Un repris de justice viole et tue une écolière de 11 ans

Les enquêteurs pointent du doigt un repris de justice qui vient, il y a cinq mois, de quitter la prison après avoir purgé une peine d’emprisonnement de 15 mois ferme pour tentative de viol d’une institutrice.

Nous sommes le mardi 6 mars. Smahane, une écolière de onze ans, vient, vers 17 h, de quitter l’école communautaire du douar Al Borja relevant du groupe scolaire Ibn El Ouannane, dans la commune rurale Aït Imour située à plus de 28 km à l’ouest de la ville de Marrakech, où elle poursuit ses études en 6ème année de l’enseignement fondamental. Seulement, elle ne rentre pas chez elle. Une heure, puis deux heures et trois heures plus tard, elle ne se manifeste pas. Sa famille ainsi que ses voisins entament les recherches à travers les quatre coins de la région. Enfin, ils se retrouvent devant une réalité choquante, ils découvrent le corps de Smahane sans vie, dans un endroit isolé, parmi les arbres d’eucalyptus. Alertés, les éléments de la gendarmerie royale se dépêchent sur les lieux. Ils remarquent le corps de la fille qui porte des traces de violence avec la partie inférieure toute nue.

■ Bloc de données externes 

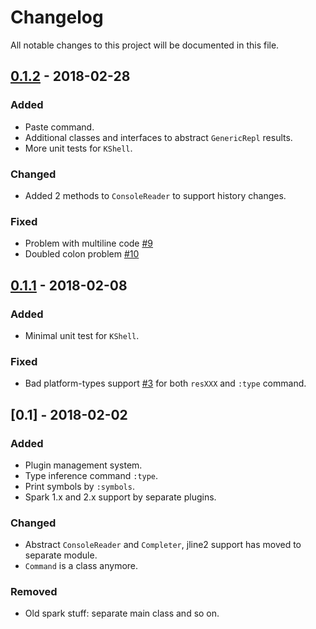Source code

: # Changelog
All notable changes to this project will be documented in this file.

## [0.1.2] - 2018-02-28
### Added
- Paste command.
- Additional classes and interfaces to abstract `GenericRepl` results.
- More unit tests for `KShell`.
### Changed
- Added 2 methods to `ConsoleReader` to support history changes.

### Fixed
- Problem with multiline code [#9](https://github.com/khud/sparklin/issues/9)
- Doubled colon problem [#10](https://github.com/khud/sparklin/issues/10)

## [0.1.1] - 2018-02-08
### Added
- Minimal unit test for `KShell`.
### Fixed 
- Bad platform-types support [#3](https://github.com/khud/sparklin/issues/3) for both `resXXX` and `:type` command.

## [0.1] - 2018-02-02
### Added
- Plugin management system.
- Type inference command `:type`.
- Print symbols by `:symbols`.
- Spark 1.x and 2.x support by separate plugins.
### Changed
- Abstract `ConsoleReader` and `Completer`, jline2 support has moved to separate module.
- `Command` is a class anymore.
### Removed
- Old spark stuff: separate main class and so on.

[0.1.2]: https://github.com/khud/sparklin/compare/0.1.1...0.1.2
[0.1.1]: https://github.com/khud/sparklin/compare/0.1...0.1.1
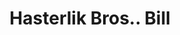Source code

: ---
doi: 10.7916/D8K08G8Q
date_other: '1890'
date_other_textual: 1890-1899
form: printed ephemera
genre:
- Invoices
name:
- Hasterlik Bros.
object_in_context_url: https://biggert.cul.columbia.edu/items/view/ave_biggert_00201
subject_hierarchical_geographic:
- Chicago, Illinois, United States
subject_name:
- Hasterlik Bros.
title: Hasterlik Bros.. Bill
sort_title: Hasterlik Bros.. Bill
call_number: ave_biggert_00201
coordinates:
- 41.83694444444445,-87.68472222222222
pid: ave_biggert_00201
identifiers: ave_biggert_00201
thumbnail: https://derivativo-1.library.columbia.edu/iiif/2/ldpd:345119/full/!256,256/0/native.jpg
permalink: /biggert/ave_biggert_00201/
layout: iiif-image-page
---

L’hypothèse de kidnapping, séquestration, viol et de meurtre semble être la plus plausible. Les investigations commencent. Le fourgon mortuaire évacue le cadavre vers la morgue de Bab Doukkala à Marrakech afin d’être autopsié. Les enquêteurs ne perdent pas le temps. Ils pointent du doigt un repris de justice qui vient, il y a cinq mois, de quitter la prison après avoir purgé une peine d’emprisonnement de 15 mois ferme pour tentative de viol d’une institutrice qui enseigne à la même école où Smahane poursuivait ses études. Est-il vraiment l’auteur de ce crime ? Vers 4 h du mercredi 7 mars, les limiers l’arrêtent. Soumis aux interrogatoires, il crache le morceau. Ce malfrat, âgé de dix-sept ans, qui demeure au même douar que Smahane, avoue qu’il est bel et bien l’auteur de ce crime de viol doublé de meurtre. Maintenu en garde à vue, il doit être mis, vendredi 9 mars, entre les mains du parquet général près la Cour d’appel de Marrakech.